Fotoğraf stüdyosunun kameraları, dünyanın bir numarası Arina Sobolenko’nun her hareketini yakalamakta zorlanıyordu; çünkü Belaruslu tenisçi, Cosmopolitan Sports’un yeni sayısı için alışılmış spor üstünü yüksek modayla değiştirmişti. Çekim ekibi, sporcunun tribünleri ateşleyen enerjisinin objektifin önünde de Grand Slam merkez kortundaki kadar hissedildiğini itiraf etti.

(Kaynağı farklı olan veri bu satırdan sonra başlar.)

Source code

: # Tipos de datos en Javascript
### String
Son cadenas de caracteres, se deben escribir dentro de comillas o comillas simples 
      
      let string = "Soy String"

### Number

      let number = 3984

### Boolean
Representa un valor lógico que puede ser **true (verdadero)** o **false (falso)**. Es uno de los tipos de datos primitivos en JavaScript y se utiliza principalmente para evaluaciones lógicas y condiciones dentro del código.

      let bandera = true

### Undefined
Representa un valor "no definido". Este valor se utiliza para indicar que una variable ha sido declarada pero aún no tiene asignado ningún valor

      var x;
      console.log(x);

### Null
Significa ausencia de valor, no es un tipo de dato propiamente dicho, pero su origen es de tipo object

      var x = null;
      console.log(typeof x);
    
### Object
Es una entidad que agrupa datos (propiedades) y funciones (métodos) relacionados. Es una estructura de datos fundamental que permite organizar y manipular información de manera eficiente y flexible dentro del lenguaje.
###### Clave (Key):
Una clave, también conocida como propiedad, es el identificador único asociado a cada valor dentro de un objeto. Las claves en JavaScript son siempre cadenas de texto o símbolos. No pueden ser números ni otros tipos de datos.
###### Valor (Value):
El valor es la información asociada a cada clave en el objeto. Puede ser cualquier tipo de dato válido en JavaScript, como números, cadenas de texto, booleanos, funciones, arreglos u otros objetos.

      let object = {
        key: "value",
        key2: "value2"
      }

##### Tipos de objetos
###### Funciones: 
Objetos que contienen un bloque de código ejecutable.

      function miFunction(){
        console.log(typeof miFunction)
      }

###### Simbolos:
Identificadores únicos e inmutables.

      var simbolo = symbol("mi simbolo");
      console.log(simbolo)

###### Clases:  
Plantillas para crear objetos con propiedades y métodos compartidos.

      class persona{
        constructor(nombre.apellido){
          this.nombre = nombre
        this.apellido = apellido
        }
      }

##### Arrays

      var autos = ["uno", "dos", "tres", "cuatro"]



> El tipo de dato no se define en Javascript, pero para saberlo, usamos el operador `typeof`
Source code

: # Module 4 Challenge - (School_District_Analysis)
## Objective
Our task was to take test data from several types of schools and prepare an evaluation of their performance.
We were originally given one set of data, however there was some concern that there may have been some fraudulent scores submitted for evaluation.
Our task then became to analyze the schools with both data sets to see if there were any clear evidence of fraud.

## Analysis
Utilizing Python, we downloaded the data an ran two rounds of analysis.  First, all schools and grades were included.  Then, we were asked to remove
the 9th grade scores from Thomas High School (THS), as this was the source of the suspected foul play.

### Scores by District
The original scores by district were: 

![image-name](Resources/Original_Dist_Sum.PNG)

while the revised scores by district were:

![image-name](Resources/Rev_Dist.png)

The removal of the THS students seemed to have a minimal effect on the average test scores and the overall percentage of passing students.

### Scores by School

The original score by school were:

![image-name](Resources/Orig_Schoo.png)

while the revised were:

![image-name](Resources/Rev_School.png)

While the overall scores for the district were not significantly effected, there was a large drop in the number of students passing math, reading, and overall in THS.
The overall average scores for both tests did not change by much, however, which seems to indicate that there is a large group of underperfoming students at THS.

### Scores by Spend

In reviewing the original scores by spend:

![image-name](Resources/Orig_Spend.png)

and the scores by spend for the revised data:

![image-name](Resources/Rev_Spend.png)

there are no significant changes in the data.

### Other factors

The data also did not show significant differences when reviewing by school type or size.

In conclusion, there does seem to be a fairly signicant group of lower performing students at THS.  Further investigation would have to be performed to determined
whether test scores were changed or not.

Raket ⇄ glamour: çekim gününün perde arkası
Alışılmış raketin yerini saten bir trençkot, arka çizginin yerini ise podyum beyazı cyclorama aldı. Sobolenko, dinamik backhand’den objektife zarif bir poza geçerken rollerini kolayca değiştiriyordu. Stilistler onun atletizmini sade siluetlerle vurguladı; makyaj sanatçıları ise doğal enerjisini ortaya çıkarmak için parlak bir bitiş ekledi.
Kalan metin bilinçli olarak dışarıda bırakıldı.